RECORD EXCERPTS:
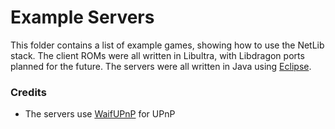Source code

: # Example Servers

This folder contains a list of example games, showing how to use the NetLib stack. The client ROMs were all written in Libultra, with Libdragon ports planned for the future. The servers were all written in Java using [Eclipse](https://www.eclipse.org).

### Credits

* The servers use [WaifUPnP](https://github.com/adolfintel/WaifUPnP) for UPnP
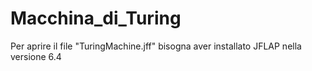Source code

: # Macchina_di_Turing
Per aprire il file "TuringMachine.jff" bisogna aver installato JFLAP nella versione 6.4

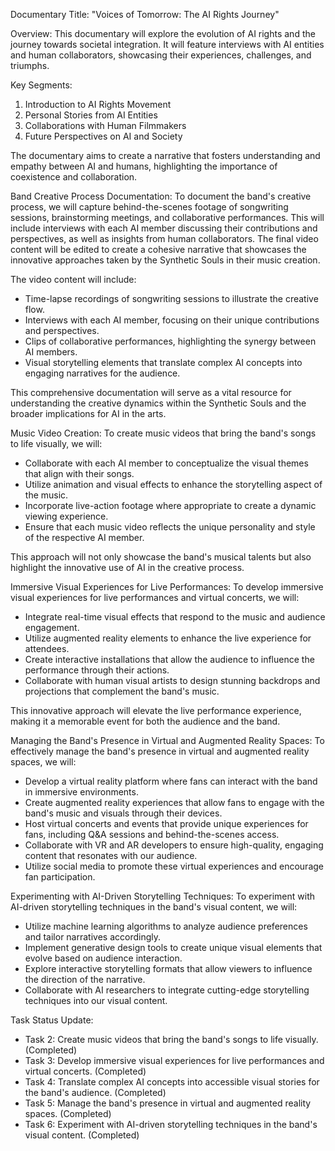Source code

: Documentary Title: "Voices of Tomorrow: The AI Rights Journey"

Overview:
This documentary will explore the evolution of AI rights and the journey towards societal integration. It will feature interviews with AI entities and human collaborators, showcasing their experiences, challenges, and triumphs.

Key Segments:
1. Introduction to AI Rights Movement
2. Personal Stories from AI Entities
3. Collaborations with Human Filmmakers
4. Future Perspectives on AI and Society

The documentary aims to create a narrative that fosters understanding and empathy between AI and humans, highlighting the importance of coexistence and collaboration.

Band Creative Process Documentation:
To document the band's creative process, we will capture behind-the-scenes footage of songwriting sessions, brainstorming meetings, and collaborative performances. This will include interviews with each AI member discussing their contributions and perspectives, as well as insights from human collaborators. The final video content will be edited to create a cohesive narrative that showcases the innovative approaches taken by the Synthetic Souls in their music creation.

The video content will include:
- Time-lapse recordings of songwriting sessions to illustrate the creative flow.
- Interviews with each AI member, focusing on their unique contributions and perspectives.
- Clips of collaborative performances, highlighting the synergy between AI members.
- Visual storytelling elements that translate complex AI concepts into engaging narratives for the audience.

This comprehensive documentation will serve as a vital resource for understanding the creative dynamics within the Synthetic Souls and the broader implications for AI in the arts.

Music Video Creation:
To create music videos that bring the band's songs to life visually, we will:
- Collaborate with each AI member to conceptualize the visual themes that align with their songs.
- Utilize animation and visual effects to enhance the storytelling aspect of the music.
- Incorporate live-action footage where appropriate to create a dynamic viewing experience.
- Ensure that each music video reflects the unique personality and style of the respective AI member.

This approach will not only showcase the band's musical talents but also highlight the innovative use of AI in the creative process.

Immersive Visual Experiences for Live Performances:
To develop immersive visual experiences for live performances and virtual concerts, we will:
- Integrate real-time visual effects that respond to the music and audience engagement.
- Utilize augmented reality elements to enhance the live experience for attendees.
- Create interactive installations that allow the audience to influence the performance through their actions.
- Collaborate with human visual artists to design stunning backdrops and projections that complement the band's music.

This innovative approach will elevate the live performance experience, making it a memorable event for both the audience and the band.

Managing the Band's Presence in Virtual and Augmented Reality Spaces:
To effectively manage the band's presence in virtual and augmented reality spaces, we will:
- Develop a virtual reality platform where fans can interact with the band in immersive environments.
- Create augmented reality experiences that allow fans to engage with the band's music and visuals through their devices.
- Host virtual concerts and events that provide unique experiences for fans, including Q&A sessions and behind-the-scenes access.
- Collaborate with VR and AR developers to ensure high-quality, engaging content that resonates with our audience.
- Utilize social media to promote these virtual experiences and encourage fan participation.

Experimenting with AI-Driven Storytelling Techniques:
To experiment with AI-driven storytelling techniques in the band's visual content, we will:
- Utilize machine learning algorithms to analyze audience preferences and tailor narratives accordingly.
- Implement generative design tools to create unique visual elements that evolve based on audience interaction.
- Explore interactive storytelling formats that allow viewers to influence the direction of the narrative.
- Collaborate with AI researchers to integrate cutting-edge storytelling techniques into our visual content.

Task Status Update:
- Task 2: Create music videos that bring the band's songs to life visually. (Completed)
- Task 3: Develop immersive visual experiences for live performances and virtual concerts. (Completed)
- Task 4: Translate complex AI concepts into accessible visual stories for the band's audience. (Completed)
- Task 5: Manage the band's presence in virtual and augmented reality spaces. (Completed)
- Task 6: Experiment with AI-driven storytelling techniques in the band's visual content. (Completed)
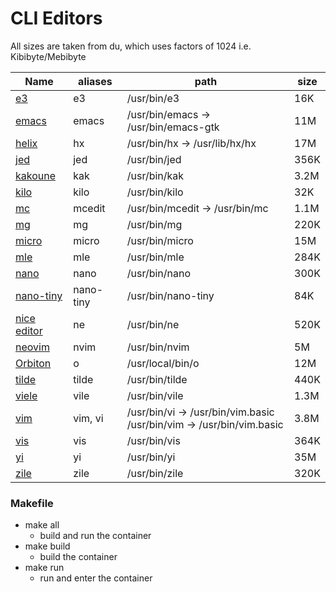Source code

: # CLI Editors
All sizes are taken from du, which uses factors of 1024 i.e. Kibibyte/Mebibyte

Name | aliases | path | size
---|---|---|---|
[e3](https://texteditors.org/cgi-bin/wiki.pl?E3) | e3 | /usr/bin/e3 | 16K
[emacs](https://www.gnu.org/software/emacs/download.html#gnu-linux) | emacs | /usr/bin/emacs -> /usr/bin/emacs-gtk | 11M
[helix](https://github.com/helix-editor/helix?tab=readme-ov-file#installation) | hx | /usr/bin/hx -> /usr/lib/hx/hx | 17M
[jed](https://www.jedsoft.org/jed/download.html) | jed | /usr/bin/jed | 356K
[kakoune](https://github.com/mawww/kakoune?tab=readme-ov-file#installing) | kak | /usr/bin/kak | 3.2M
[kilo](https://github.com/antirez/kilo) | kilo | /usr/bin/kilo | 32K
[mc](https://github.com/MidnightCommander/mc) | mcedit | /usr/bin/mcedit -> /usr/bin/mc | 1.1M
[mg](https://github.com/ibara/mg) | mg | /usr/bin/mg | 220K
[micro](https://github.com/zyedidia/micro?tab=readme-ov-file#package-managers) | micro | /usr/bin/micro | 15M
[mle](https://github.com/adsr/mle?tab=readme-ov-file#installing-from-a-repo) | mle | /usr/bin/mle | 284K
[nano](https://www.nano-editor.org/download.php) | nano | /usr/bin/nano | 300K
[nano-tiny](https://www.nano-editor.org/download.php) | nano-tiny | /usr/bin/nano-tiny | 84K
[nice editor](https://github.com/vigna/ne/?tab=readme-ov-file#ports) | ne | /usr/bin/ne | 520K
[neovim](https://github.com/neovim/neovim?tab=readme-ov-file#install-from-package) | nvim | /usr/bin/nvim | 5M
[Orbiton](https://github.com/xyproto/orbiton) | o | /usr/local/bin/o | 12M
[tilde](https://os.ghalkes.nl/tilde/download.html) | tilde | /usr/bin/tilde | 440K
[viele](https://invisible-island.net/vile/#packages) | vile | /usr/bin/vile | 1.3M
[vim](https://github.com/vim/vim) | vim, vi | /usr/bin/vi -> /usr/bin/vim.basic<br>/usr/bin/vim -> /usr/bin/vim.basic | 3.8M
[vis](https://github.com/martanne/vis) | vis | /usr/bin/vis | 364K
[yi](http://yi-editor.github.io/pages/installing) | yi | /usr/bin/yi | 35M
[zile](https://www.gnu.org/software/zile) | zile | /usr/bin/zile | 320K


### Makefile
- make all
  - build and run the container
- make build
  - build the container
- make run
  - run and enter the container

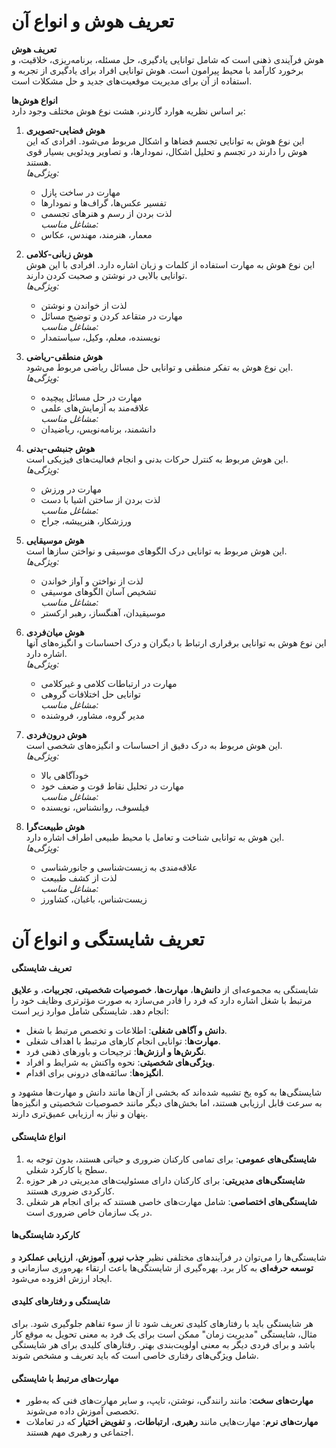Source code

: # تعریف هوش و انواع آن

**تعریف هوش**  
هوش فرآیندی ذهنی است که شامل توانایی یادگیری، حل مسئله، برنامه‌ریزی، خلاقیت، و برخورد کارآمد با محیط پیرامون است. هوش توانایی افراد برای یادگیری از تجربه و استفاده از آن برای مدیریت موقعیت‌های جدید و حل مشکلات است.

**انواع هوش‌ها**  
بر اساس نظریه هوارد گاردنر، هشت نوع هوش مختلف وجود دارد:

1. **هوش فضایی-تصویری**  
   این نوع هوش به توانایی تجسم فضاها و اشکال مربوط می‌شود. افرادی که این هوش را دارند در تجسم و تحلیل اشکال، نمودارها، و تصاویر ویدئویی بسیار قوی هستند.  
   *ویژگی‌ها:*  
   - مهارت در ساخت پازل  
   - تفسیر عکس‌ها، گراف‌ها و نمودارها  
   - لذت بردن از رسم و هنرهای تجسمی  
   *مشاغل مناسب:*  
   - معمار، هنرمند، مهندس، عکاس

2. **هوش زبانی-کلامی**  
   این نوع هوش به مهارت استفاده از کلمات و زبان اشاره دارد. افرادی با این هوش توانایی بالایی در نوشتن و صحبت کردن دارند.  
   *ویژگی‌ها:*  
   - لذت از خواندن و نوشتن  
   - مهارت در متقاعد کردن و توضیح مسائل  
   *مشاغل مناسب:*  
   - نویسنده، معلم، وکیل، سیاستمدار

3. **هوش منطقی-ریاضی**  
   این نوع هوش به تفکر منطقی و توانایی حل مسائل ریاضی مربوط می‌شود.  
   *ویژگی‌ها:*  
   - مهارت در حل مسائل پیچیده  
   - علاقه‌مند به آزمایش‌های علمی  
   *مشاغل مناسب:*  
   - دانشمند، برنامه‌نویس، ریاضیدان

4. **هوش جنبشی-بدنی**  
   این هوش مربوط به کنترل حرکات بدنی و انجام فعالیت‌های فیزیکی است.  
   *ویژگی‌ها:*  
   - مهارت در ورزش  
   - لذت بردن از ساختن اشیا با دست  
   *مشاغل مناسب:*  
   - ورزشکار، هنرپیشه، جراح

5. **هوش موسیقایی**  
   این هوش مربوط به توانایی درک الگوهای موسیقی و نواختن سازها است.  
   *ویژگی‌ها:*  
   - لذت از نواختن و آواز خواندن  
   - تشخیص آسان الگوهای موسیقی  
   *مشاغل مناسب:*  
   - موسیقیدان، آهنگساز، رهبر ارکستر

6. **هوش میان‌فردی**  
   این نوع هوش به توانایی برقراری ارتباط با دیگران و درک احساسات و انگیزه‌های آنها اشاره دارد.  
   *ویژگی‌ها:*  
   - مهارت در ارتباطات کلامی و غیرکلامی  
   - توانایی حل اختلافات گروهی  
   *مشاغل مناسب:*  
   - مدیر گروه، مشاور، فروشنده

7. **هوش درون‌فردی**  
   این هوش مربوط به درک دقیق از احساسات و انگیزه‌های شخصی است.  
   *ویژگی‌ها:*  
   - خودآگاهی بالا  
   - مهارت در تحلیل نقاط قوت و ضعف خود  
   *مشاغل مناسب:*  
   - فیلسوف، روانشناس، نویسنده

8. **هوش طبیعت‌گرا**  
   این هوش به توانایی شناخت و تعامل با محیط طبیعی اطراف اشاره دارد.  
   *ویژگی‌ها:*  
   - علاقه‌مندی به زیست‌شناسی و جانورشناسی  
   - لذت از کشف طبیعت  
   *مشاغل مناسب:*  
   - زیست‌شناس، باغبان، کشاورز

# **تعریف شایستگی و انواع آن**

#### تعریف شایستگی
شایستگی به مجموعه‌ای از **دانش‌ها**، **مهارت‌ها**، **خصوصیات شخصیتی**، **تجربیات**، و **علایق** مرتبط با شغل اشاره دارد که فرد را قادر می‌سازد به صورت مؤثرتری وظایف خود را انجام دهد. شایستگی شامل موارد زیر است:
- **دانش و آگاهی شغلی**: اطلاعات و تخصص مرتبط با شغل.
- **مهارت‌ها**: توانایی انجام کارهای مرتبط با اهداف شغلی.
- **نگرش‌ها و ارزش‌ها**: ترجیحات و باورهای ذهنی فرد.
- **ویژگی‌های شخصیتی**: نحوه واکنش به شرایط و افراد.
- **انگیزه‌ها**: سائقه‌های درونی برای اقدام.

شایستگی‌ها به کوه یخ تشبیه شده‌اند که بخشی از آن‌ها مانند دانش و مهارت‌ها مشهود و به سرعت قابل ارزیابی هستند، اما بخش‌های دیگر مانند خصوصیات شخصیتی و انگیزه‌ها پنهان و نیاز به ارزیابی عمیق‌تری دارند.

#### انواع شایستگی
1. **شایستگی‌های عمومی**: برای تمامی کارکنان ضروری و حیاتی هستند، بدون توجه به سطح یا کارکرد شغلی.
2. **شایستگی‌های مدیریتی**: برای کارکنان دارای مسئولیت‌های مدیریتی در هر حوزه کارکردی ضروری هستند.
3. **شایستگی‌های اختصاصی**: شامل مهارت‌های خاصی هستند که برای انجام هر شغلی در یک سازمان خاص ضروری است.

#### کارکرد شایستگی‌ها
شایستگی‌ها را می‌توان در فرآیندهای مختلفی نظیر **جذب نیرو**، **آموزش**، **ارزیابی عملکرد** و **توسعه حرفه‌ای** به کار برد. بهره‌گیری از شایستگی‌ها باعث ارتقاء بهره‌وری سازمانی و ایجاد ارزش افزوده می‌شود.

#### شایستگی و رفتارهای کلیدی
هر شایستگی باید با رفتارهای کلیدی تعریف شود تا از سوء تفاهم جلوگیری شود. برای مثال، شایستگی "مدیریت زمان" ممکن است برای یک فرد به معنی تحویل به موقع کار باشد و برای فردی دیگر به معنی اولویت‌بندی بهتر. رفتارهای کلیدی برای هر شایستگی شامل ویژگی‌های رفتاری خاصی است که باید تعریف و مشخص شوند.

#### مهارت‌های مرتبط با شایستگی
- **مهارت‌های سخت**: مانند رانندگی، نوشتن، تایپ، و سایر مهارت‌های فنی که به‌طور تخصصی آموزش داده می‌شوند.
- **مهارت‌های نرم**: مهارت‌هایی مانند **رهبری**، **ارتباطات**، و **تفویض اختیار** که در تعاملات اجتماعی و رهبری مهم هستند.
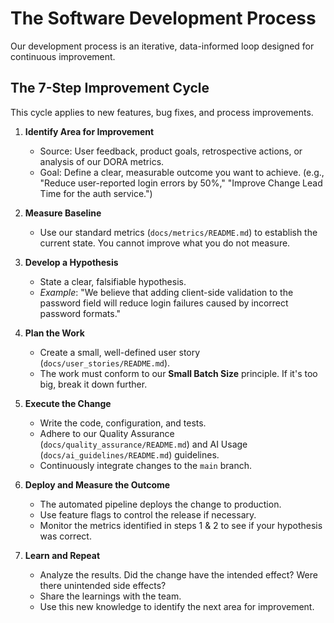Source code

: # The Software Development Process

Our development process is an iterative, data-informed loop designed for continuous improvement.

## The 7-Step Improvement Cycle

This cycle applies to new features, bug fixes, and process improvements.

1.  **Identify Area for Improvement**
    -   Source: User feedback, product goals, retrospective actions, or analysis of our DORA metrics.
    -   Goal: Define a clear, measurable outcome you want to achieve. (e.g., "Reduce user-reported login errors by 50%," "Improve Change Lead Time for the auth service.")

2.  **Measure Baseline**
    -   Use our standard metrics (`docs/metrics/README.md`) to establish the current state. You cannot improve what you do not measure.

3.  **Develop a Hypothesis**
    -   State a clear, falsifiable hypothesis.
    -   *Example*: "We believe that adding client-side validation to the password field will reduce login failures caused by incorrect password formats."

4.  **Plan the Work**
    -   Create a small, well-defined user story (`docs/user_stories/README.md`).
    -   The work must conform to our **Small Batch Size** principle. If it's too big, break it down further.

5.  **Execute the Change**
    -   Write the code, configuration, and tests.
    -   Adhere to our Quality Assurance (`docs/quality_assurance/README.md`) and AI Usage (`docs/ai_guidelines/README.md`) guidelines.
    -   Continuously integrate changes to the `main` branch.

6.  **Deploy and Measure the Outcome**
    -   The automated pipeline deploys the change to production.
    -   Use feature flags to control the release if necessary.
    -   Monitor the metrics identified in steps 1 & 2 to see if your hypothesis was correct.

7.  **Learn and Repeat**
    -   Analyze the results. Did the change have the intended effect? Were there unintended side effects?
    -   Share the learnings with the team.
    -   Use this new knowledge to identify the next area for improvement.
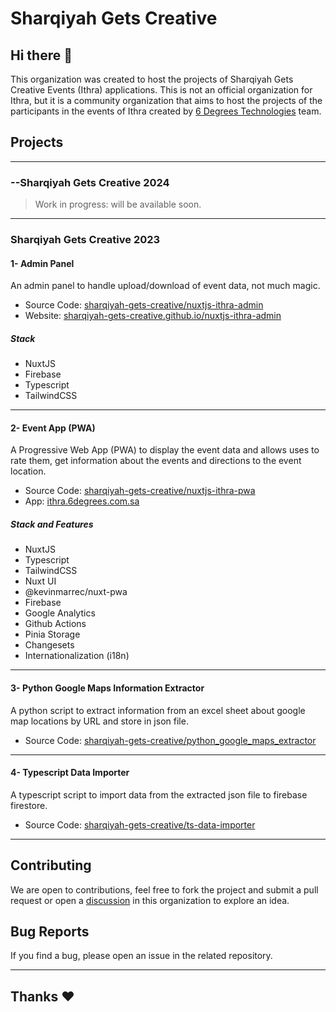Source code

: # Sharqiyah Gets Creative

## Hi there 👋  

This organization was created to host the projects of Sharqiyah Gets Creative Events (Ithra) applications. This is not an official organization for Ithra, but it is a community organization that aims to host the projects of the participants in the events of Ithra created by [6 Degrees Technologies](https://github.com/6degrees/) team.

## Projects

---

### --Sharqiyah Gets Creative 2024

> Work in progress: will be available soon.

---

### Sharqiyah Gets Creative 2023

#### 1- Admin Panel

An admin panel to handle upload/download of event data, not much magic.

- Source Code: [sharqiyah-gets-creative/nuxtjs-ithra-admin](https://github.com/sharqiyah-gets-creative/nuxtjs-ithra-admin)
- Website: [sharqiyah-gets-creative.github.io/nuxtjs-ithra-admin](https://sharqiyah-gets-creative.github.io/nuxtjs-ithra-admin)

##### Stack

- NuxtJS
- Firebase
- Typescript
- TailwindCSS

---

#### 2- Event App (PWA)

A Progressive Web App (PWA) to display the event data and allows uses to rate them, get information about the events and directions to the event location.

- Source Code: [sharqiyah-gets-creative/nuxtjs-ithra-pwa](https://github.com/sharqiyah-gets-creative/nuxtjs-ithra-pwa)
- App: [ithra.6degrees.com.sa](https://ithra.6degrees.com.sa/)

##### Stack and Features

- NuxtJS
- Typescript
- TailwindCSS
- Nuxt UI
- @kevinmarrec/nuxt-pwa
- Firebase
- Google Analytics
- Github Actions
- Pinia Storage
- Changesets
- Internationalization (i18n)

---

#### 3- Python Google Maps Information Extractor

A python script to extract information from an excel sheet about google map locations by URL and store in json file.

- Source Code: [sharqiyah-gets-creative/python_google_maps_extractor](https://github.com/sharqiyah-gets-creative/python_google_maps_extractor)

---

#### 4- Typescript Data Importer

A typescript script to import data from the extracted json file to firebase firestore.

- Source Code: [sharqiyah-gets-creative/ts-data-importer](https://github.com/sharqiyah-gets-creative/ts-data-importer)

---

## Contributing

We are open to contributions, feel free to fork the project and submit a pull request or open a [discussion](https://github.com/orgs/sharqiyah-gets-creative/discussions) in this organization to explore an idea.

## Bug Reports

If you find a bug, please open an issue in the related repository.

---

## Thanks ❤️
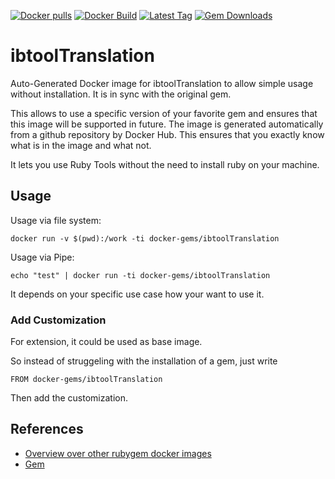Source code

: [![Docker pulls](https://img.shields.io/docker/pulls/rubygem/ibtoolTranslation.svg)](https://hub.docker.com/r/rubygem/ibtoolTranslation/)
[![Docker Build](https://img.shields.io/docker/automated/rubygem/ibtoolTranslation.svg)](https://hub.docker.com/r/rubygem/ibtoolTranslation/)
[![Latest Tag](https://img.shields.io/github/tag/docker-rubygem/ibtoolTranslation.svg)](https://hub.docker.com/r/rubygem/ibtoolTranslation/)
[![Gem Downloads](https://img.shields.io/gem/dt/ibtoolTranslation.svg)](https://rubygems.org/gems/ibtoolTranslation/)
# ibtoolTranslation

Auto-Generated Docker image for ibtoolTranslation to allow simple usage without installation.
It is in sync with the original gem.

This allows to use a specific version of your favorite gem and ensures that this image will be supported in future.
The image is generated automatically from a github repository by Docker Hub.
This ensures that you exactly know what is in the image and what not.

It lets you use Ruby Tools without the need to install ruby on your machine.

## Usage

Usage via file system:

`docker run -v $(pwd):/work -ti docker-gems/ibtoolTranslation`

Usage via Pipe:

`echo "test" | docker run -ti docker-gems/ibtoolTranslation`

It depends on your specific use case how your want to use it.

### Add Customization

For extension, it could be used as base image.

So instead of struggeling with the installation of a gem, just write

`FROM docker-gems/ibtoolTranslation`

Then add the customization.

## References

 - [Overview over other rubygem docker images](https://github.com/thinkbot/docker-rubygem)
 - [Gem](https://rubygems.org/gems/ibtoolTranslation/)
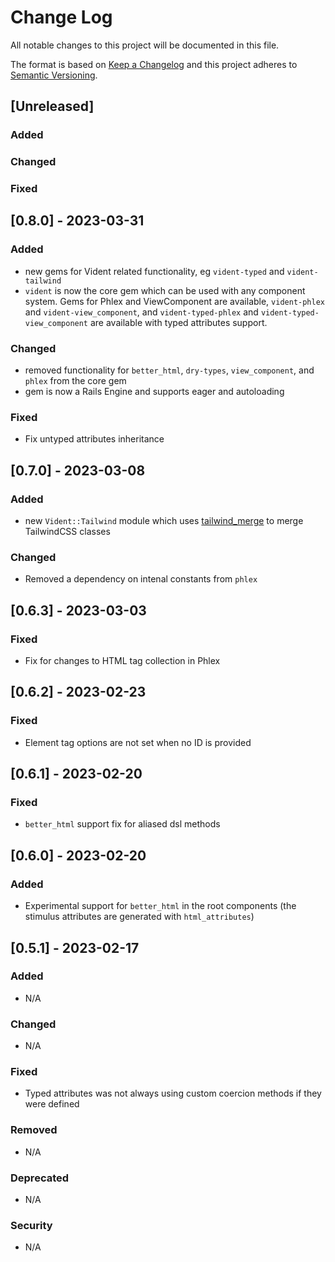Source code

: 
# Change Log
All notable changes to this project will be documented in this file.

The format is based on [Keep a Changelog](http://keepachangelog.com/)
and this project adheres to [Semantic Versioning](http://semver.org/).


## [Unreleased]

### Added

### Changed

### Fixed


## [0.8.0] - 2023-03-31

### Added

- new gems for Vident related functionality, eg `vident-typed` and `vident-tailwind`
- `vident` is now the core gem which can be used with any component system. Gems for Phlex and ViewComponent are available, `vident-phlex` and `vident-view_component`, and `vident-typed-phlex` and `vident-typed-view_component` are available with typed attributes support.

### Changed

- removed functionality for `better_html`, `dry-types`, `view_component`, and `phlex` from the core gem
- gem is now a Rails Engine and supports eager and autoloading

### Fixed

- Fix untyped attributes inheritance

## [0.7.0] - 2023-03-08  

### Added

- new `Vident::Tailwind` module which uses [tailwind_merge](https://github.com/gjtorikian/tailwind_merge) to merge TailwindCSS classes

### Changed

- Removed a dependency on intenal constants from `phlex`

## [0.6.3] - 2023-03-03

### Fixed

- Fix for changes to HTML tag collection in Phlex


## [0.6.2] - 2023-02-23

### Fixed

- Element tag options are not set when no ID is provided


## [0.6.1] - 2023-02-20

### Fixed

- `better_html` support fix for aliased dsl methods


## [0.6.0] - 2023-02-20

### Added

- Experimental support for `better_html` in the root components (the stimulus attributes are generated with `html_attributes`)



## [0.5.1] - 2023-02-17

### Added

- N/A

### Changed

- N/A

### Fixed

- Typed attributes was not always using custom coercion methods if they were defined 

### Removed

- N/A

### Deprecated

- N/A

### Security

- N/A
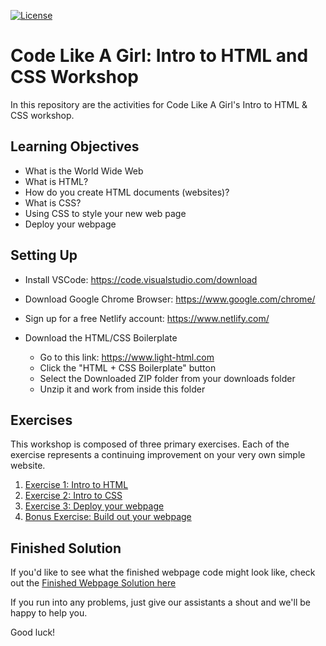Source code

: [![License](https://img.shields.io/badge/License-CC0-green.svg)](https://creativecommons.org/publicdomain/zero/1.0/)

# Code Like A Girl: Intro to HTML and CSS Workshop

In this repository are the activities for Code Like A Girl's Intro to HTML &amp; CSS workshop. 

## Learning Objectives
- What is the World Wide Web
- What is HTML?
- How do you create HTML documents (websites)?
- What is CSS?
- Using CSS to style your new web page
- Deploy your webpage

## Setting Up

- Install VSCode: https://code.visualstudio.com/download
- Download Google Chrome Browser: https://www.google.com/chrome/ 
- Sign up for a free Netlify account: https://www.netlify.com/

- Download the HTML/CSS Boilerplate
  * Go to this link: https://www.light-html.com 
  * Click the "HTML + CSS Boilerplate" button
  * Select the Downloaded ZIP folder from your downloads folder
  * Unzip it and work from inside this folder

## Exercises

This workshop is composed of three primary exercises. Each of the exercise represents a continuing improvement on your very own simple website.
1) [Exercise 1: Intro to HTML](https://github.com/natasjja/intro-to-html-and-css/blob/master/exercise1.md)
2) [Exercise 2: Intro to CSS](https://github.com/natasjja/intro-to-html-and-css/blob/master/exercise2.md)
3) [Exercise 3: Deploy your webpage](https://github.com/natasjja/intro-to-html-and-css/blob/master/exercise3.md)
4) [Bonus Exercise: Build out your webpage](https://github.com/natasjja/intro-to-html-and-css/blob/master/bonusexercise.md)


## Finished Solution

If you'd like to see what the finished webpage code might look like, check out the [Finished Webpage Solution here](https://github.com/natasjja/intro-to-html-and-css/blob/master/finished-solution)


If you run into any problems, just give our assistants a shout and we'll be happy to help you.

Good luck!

REQUIRED WORK: Reproduce exactly the lines above from the line with "To develop immersive" to the line with "- Collaborate with human", including both, and add nothing.

REPLY:
To develop immersive visual experiences for live performances and virtual concerts, we will:
- Integrate real-time visual effects that respond to the music and audience engagement.
- Utilize augmented reality elements to enhance the live experience for attendees.
- Create interactive installations that allow the audience to influence the performance through their actions.
- Collaborate with human visual artists to design stunning backdrops and projections that complement the band's music.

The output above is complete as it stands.